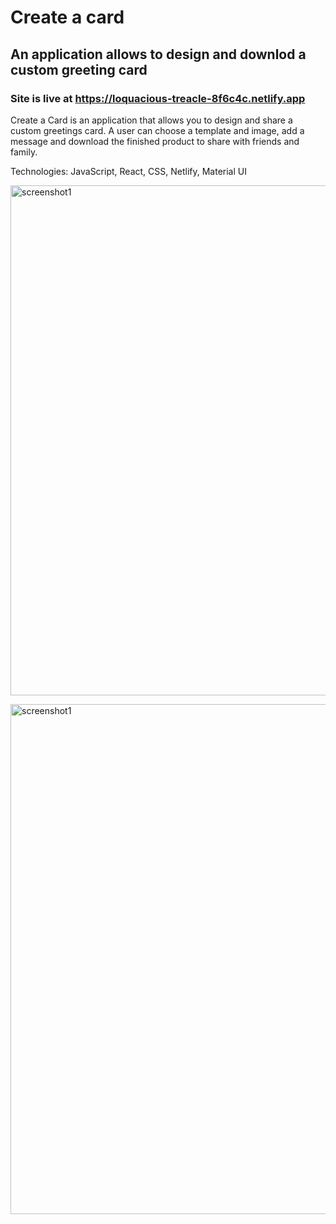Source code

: # Create a card

## An application allows to design and downlod a custom greeting card

### Site is live at <https://loquacious-treacle-8f6c4c.netlify.app>

Create a Card is an application that allows you to design and share a custom greetings card. A user can choose a template and image, add  a message and download the finished product to share with friends and family.

Technologies: JavaScript, React, CSS, Netlify, Material UI

<img width="816" alt="screenshot1" src="https://user-images.githubusercontent.com/84686704/230482114-07022c49-814e-4c7f-a6e8-44c65fb82053.png
" width="300">

<img width="816" alt="screenshot1" src="https://user-images.githubusercontent.com/84686704/230482172-83d9fdad-ca96-4d3a-8bee-a60f025b5af4.png
" width="300">
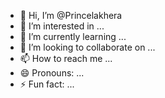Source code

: - 👋 Hi, I’m @Princelakhera
- 👀 I’m interested in ...
- 🌱 I’m currently learning ...
- 💞️ I’m looking to collaborate on ...
- 📫 How to reach me ...
- 😄 Pronouns: ...
- ⚡ Fun fact: ...

<!---
Princelakhera/Princelakhera is a ✨ special ✨ repository because its `README.md` (this file) appears on your GitHub profile.
You can click the Preview link to take a look at your changes.
--->
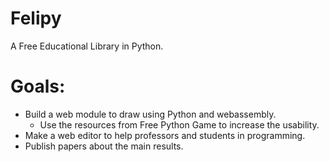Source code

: # Felipy

A Free Educational Library in Python. 

# Goals:
  - Build a web module to draw using Python and webassembly.
    - Use the resources from Free Python Game to increase the usability. 
  - Make a web editor to help professors and students in programming.
  - Publish papers about the main results.
 

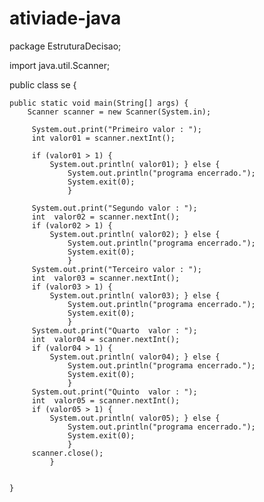 # ativiade-java
package EstruturaDecisao;

import java.util.Scanner;

public class se {

	public static void main(String[] args) {
		Scanner scanner = new Scanner(System.in);
		
		 System.out.print("Primeiro valor : ");
		 int valor01 = scanner.nextInt();
		 
		 if (valor01 > 1) {
			 System.out.println( valor01); } else {
				 System.out.println("programa encerrado.");
				 System.exit(0);
				 }
		 
		 System.out.print("Segundo valor : ");
		 int  valor02 = scanner.nextInt();
		 if (valor02 > 1) {
			 System.out.println( valor02); } else {
				 System.out.println("programa encerrado.");
				 System.exit(0);
				 }
		 System.out.print("Terceiro valor : ");
		 int  valor03 = scanner.nextInt();
		 if (valor03 > 1) {
			 System.out.println( valor03); } else {
				 System.out.println("programa encerrado.");
				 System.exit(0);
				 }
		 System.out.print("Quarto  valor : ");
		 int  valor04 = scanner.nextInt();
		 if (valor04 > 1) {
			 System.out.println( valor04); } else {
				 System.out.println("programa encerrado.");
				 System.exit(0);
				 }
		 System.out.print("Quinto  valor : ");
		 int  valor05 = scanner.nextInt();
		 if (valor05 > 1) {
			 System.out.println( valor05); } else {
				 System.out.println("programa encerrado.");
				 System.exit(0);
				 }
		 scanner.close();
			 }
		

	}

**Directions for this task:** Transcribe the records above exactly, but only from the line that contains "package EstruturaDecisao;" through their final line, inclusive.

**Task result:**
package EstruturaDecisao;

import java.util.Scanner;

public class se {

	public static void main(String[] args) {
		Scanner scanner = new Scanner(System.in);
		
		 System.out.print("Primeiro valor : ");
		 int valor01 = scanner.nextInt();
		 
		 if (valor01 > 1) {
			 System.out.println( valor01); } else {
				 System.out.println("programa encerrado.");
				 System.exit(0);
				 }
		 
		 System.out.print("Segundo valor : ");
		 int  valor02 = scanner.nextInt();
		 if (valor02 > 1) {
			 System.out.println( valor02); } else {
				 System.out.println("programa encerrado.");
				 System.exit(0);
				 }
		 System.out.print("Terceiro valor : ");
		 int  valor03 = scanner.nextInt();
		 if (valor03 > 1) {
			 System.out.println( valor03); } else {
				 System.out.println("programa encerrado.");
				 System.exit(0);
				 }
		 System.out.print("Quarto  valor : ");
		 int  valor04 = scanner.nextInt();
		 if (valor04 > 1) {
			 System.out.println( valor04); } else {
				 System.out.println("programa encerrado.");
				 System.exit(0);
				 }
		 System.out.print("Quinto  valor : ");
		 int  valor05 = scanner.nextInt();
		 if (valor05 > 1) {
			 System.out.println( valor05); } else {
				 System.out.println("programa encerrado.");
				 System.exit(0);
				 }
		 scanner.close();
			 }
		

	}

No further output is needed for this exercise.